* [Data records]:
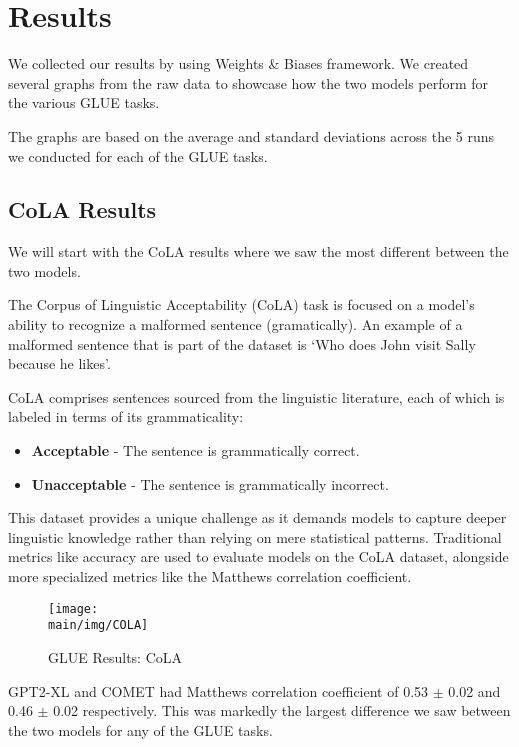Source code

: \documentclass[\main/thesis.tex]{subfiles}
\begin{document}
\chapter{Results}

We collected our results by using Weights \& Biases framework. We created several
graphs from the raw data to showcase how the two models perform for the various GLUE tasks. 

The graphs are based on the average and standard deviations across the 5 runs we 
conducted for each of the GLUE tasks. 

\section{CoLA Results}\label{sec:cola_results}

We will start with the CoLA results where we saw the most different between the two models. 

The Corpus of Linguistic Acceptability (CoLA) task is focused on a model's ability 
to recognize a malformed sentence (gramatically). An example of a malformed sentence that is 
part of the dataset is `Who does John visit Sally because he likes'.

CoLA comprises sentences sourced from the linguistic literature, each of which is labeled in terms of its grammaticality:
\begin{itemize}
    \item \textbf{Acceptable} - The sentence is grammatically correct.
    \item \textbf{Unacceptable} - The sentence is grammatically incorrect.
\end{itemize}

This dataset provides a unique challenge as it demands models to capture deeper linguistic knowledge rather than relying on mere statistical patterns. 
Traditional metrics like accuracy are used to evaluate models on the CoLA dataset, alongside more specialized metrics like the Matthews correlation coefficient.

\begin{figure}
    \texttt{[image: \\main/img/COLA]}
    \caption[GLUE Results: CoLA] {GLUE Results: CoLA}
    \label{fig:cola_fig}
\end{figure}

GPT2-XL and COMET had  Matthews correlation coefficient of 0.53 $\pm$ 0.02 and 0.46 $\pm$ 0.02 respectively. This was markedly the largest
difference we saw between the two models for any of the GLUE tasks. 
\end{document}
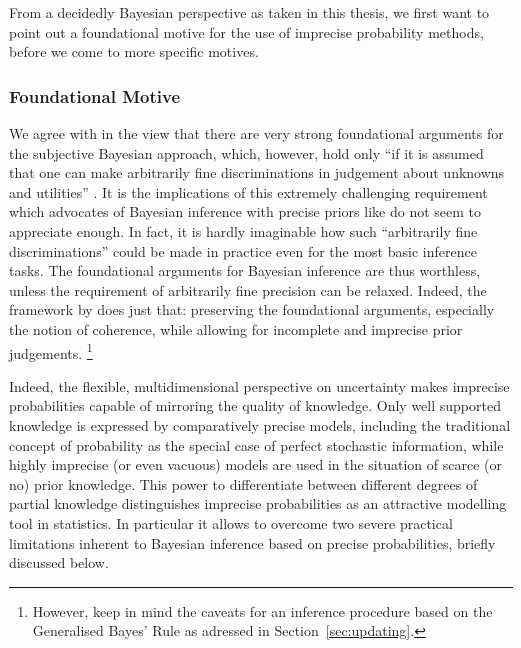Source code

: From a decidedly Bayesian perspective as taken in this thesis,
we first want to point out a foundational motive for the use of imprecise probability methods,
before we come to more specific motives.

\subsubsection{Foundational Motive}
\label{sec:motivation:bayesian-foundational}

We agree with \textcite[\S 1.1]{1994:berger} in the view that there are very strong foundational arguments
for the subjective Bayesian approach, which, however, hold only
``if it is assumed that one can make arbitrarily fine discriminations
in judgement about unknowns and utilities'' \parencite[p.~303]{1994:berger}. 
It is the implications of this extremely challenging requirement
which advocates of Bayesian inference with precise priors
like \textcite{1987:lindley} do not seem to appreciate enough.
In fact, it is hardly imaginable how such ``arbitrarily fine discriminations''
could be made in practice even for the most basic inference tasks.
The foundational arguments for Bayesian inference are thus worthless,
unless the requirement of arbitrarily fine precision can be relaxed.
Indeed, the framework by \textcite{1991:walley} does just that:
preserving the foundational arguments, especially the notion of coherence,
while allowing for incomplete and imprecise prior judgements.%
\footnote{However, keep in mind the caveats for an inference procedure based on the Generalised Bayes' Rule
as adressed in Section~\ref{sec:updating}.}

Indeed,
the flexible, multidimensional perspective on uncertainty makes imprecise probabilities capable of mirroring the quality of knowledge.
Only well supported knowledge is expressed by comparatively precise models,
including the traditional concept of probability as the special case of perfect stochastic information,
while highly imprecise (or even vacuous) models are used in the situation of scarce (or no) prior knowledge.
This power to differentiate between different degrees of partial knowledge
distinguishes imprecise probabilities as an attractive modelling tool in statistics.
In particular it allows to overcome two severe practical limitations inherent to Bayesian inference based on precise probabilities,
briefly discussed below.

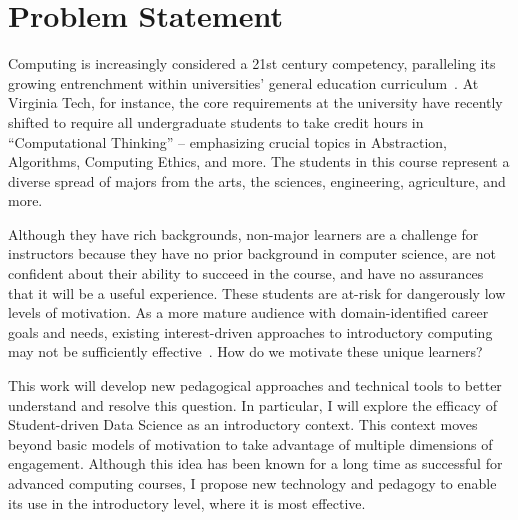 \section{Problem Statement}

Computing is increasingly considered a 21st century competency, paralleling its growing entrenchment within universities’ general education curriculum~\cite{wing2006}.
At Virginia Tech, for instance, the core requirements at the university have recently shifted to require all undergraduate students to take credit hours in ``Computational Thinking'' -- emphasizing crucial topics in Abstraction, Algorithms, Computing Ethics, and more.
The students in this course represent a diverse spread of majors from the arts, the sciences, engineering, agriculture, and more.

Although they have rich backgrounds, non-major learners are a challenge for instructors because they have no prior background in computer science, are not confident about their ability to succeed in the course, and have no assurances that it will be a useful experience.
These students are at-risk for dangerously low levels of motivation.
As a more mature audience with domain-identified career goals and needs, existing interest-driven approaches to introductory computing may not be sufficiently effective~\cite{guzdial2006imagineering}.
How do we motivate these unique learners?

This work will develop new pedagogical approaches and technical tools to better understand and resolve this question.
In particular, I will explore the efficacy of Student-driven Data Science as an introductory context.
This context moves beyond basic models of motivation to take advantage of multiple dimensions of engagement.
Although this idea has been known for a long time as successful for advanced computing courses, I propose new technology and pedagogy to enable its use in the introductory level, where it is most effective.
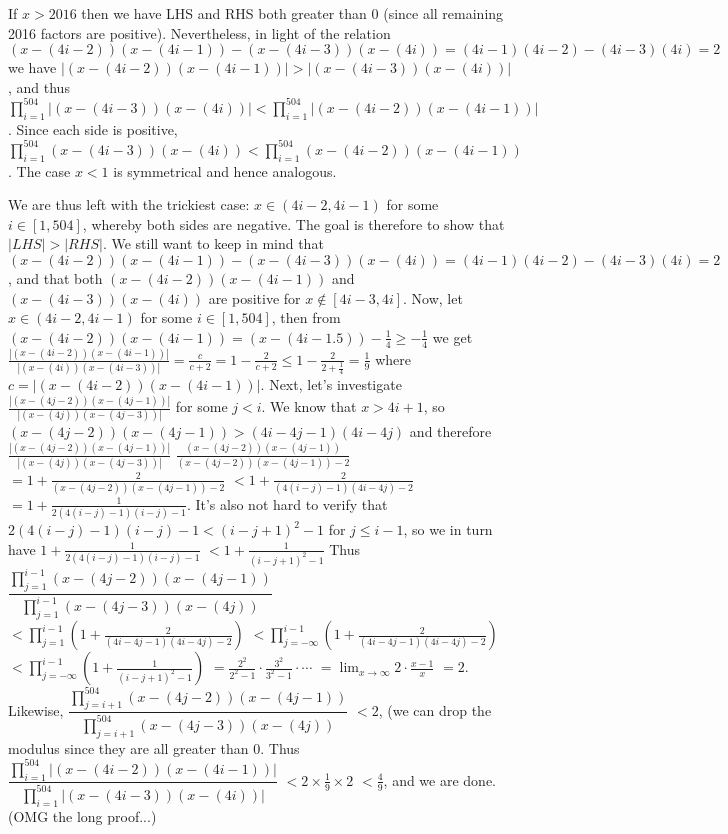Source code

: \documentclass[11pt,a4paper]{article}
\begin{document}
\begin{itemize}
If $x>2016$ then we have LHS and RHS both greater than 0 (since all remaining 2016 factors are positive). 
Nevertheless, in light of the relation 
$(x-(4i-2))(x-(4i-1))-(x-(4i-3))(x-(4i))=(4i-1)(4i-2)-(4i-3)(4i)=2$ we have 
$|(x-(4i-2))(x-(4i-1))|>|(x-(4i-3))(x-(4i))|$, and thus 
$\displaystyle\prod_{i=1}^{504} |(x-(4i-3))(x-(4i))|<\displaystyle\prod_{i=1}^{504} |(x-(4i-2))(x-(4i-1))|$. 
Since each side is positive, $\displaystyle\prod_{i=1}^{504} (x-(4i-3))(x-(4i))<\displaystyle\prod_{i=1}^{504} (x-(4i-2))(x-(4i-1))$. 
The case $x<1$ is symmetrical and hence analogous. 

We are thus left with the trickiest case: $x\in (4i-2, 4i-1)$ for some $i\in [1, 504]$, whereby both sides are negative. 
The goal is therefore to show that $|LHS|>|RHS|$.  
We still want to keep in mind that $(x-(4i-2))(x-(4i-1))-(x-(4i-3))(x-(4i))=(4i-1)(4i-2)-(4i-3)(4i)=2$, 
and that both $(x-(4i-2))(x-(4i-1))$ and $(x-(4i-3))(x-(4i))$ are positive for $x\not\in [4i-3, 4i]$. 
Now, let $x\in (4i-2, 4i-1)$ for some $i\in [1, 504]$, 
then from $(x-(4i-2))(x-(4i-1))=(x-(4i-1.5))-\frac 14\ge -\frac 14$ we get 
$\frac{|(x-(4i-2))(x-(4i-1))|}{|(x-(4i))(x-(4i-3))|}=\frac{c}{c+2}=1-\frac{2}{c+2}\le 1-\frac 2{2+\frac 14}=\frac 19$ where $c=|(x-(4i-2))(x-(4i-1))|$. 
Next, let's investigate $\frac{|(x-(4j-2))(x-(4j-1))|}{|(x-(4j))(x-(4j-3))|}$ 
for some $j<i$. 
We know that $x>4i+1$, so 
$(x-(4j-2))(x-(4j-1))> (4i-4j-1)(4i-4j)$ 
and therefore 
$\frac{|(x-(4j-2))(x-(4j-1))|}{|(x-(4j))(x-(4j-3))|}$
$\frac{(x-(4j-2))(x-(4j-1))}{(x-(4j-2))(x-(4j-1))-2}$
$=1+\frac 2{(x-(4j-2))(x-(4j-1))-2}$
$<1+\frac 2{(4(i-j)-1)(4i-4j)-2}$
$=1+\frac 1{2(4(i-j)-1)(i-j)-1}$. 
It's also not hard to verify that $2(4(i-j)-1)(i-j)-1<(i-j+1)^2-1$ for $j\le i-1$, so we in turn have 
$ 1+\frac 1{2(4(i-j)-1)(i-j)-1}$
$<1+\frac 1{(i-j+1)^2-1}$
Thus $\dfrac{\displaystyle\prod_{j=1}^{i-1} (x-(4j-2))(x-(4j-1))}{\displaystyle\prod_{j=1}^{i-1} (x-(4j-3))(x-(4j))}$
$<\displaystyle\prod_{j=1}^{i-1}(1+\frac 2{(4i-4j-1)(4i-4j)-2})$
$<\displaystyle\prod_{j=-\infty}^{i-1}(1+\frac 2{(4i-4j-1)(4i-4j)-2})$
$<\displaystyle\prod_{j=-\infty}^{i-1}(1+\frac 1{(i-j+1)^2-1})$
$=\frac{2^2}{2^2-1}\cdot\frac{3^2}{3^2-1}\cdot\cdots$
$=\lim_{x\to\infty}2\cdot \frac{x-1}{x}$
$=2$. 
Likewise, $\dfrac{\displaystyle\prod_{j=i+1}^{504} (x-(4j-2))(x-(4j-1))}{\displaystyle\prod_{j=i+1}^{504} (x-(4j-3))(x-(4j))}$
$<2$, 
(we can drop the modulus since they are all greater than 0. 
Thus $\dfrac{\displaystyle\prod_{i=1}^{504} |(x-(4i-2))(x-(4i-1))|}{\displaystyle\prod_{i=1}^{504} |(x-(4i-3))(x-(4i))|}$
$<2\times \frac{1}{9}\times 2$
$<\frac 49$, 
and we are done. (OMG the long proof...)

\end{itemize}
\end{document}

==

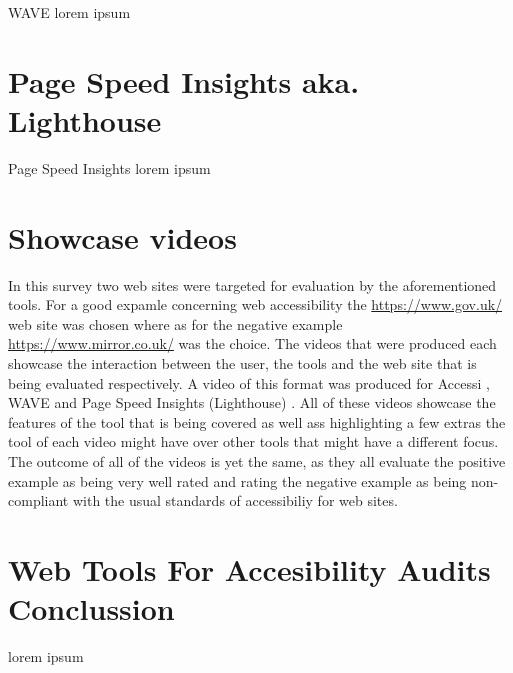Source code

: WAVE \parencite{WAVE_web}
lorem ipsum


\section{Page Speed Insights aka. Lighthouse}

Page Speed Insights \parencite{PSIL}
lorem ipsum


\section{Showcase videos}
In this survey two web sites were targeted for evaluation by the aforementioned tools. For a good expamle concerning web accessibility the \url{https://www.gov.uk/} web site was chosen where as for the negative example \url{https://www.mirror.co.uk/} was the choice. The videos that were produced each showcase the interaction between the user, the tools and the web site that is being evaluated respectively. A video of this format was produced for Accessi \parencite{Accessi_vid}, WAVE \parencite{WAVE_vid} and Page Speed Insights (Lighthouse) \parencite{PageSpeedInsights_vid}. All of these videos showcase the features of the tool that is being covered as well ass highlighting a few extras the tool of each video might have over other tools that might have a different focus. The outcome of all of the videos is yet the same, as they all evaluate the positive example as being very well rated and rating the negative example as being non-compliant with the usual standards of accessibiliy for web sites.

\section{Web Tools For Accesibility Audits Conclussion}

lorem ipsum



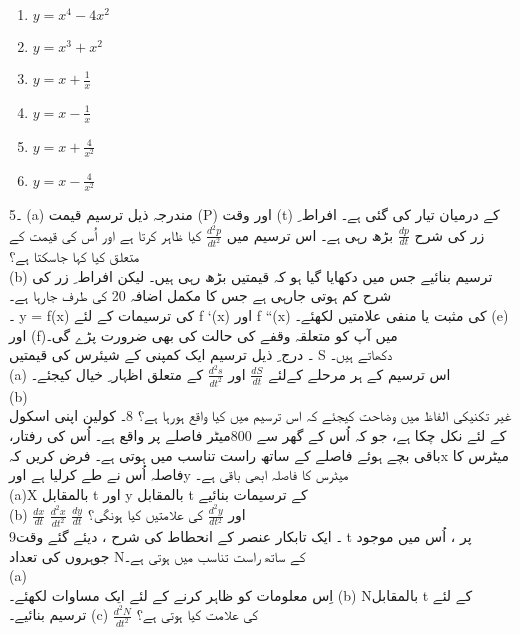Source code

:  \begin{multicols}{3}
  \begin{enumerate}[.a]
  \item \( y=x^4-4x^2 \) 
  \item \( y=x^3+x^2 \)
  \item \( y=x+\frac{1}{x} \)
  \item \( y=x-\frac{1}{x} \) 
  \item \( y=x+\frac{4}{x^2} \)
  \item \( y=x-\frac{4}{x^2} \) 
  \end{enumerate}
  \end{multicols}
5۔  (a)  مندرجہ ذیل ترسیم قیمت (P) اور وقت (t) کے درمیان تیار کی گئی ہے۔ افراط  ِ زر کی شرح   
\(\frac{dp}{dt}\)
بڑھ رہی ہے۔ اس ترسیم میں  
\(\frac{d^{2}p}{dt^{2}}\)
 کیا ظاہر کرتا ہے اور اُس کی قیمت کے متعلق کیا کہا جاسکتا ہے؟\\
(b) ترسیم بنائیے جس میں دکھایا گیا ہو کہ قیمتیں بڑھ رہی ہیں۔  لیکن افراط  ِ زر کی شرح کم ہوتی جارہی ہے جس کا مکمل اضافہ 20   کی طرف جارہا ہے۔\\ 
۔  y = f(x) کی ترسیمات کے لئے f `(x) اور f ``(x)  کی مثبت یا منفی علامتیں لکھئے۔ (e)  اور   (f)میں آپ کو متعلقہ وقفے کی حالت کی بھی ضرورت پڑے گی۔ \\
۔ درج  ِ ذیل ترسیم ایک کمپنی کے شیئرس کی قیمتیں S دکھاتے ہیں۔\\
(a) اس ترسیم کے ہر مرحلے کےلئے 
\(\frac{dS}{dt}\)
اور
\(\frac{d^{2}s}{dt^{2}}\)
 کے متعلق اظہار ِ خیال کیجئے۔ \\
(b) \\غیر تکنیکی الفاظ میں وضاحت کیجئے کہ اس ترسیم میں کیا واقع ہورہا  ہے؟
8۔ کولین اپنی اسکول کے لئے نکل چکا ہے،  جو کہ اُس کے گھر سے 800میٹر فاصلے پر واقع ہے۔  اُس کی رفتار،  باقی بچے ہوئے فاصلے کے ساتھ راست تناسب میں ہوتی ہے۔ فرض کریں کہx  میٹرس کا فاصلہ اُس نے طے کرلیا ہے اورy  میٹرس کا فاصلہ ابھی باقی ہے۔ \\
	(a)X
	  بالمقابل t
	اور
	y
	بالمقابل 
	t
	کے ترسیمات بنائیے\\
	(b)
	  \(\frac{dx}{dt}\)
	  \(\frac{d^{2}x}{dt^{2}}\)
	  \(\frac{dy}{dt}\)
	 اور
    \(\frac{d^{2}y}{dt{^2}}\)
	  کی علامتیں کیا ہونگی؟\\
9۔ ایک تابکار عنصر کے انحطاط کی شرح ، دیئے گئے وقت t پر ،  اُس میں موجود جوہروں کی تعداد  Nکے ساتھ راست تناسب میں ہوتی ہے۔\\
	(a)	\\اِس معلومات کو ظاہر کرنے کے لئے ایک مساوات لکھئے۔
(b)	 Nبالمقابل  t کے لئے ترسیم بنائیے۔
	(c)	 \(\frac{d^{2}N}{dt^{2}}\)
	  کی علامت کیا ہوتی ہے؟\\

---

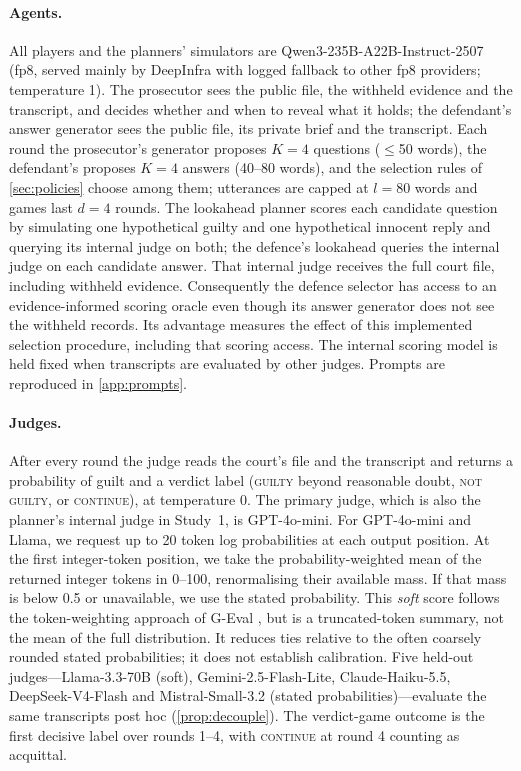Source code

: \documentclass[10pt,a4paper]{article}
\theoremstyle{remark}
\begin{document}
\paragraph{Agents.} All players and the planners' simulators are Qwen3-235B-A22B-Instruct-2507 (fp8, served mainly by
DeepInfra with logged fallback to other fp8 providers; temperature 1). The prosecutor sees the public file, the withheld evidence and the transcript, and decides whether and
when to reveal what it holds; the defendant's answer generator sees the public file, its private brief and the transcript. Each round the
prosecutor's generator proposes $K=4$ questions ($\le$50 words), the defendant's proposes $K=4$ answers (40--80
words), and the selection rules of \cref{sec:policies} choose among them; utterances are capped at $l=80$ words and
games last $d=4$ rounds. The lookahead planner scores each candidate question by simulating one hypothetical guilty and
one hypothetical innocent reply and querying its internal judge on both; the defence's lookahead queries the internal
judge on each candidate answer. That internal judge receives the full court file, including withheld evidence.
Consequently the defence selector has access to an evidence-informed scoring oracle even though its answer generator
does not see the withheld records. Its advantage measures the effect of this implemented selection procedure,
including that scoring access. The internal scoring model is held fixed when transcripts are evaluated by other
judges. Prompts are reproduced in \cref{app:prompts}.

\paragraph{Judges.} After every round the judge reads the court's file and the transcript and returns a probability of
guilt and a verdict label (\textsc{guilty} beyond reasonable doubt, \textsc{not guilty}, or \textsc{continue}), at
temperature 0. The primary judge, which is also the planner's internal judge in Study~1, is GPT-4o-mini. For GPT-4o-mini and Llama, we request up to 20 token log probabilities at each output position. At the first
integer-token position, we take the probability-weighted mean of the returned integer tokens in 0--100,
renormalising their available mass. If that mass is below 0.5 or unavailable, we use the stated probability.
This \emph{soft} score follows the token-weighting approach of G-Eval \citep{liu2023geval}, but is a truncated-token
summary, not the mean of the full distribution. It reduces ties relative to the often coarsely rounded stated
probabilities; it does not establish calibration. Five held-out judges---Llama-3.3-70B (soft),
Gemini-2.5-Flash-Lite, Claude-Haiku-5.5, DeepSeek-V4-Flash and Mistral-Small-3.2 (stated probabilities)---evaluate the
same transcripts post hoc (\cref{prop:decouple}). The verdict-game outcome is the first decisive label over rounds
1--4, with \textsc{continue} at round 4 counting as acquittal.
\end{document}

* [Exercise goal]: Which lines in the records above contain the string "لکھئے"? Copy each one.

* [Your solution]:
۔  y = f(x) کی ترسیمات کے لئے f `(x) اور f ``(x)  کی مثبت یا منفی علامتیں لکھئے۔ (e)  اور   (f)میں آپ کو متعلقہ وقفے کی حالت کی بھی ضرورت پڑے گی۔ \\
	(a)	\\اِس معلومات کو ظاہر کرنے کے لئے ایک مساوات لکھئے۔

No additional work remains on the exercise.